City Government and Politics

The Restoration had a dramatic effect on the political landscape at Gloucester. The government and royalist landowners moved decisively to bring to an end the city's fiercely defended autonomy, its extensive jurisdiction over the inshire, and the puritan ascendancy on the corporation. The Crown was motivated not just by a desire for revenge against a community which had so thwarted royalist designs in 1643, but by fears that Gloucester might serve as a focus for future risings by old, incorrigible supporters of the parliamentary cause. In October 1660 there were reports that Edmund Ludlow was at Gloucester and that an uprising was being planned. (fn. 1) The city figured in further rumours of radical sedition and agitation in November 1661 and in January 1664. (fn. 2) Francis Topp wrote from Gloucestershire in May 1662 that 'every day there is preaching and rumour', which he hoped would be over soon after 'the dismantling of our neighbour the city of Gloucester and others in the west that withstood the late king'. (fn. 3)

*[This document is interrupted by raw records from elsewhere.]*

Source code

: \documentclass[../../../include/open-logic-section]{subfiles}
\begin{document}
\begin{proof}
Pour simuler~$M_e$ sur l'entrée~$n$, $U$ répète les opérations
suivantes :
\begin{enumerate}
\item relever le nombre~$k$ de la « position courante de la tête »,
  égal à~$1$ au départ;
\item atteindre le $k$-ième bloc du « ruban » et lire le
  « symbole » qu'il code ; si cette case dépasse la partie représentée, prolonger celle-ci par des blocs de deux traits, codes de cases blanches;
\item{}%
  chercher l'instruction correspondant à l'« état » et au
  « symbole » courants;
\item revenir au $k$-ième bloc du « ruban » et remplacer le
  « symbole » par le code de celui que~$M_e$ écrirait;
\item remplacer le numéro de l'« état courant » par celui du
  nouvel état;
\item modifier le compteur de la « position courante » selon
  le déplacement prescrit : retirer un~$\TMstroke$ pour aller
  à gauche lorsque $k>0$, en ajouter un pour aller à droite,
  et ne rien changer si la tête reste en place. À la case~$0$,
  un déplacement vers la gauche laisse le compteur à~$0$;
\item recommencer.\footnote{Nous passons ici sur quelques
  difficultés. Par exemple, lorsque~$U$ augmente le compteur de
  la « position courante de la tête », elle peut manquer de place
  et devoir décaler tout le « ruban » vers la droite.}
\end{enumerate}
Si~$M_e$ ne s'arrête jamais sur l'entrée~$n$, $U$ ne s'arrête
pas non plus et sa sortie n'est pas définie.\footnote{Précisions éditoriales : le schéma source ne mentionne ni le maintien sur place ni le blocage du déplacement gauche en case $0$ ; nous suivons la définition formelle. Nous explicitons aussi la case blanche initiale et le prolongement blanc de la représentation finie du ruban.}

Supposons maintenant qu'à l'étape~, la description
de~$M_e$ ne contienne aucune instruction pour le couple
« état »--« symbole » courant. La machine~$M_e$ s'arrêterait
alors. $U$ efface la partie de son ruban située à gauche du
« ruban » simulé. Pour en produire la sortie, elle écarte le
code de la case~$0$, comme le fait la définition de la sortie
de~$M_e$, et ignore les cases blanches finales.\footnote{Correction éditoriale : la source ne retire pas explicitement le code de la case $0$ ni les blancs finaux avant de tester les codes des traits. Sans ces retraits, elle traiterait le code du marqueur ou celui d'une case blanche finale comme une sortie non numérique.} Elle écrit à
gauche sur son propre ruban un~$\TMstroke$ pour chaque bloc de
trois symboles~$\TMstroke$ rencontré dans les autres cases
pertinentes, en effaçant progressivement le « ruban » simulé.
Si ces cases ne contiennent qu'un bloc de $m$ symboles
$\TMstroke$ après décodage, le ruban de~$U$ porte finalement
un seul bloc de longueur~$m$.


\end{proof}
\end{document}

Most of Gloucester's town walls were demolished in 1662 under the supervision of Lord Herbert, the lord lieutenant. (fn. 4) In 1661 a bill was introduced into parliament providing for the return of the inshire to the county. (fn. 5) The corporation spent over £160 defending its powers, and twice petitioned the king, but the measure was enacted in May 1662. (fn. 6) The same year the whole governing body of the city came under attack. Since 1660 a number of former parliamentarians like Alderman Thomas Pury and Edward Nourse had left Gloucester, mainly for the greater safety of the capital. (fn. 7) In July 1662 Lord Herbert and a contingent of county landowners, commissioners under the Corporations Act of 1661, visited the city and proceeded to eject 22 members of the corporation; nine more were dismissed in October 1662 and four more the following March. (fn. 8) The purge of three quarters of the ruling body appeared all the more drastic because during the 1640s and 1650s few members of the corporation had been deprived. Moreover 1662 and 1663 saw only the first wave of removals; there was further replacement of personnel in 1672, 1683, and under James II.

The Restoration saw a marked increase in the influence and involvement of county landowners in city politics, matching their mounting importance in the urban economy and society. The new power of the gentry in Gloucester's government continued after the purges under the Corporations Act. A new charter granted in 1664 merely confirmed earlier royal grants to the city, apart from ratifying the loss of the inshire and giving the king power to control the appointment of the recorder and town clerk. (fn. 9) However, another charter which replaced it in 1672 appointed a clutch of county landowners to the ruling élite, including Sir Duncombe Colchester of Westbury-on-Severn, William Cooke of Highnam, Henry Norwood of Tuffley, and William Selwyn of Matson. (fn. 10) Gentry became mayors in the years 1672–5, 1688, and 1690. (fn. 11) In 1686 leading members of the corporation went out to Badminton to hear a royal message from the duke of Beaufort. (fn. 12) Again, whereas parliamentary elections before and during the English Revolution had almost invariably returned Gloucester men as the city's M.P.s, a high proportion of those chosen between 1660 and 1715 were gentry from the shire. (fn. 13) During election contests after the Revolution of 1688 the city was riven by party feuding between Whigs and Tories, led by county landowners.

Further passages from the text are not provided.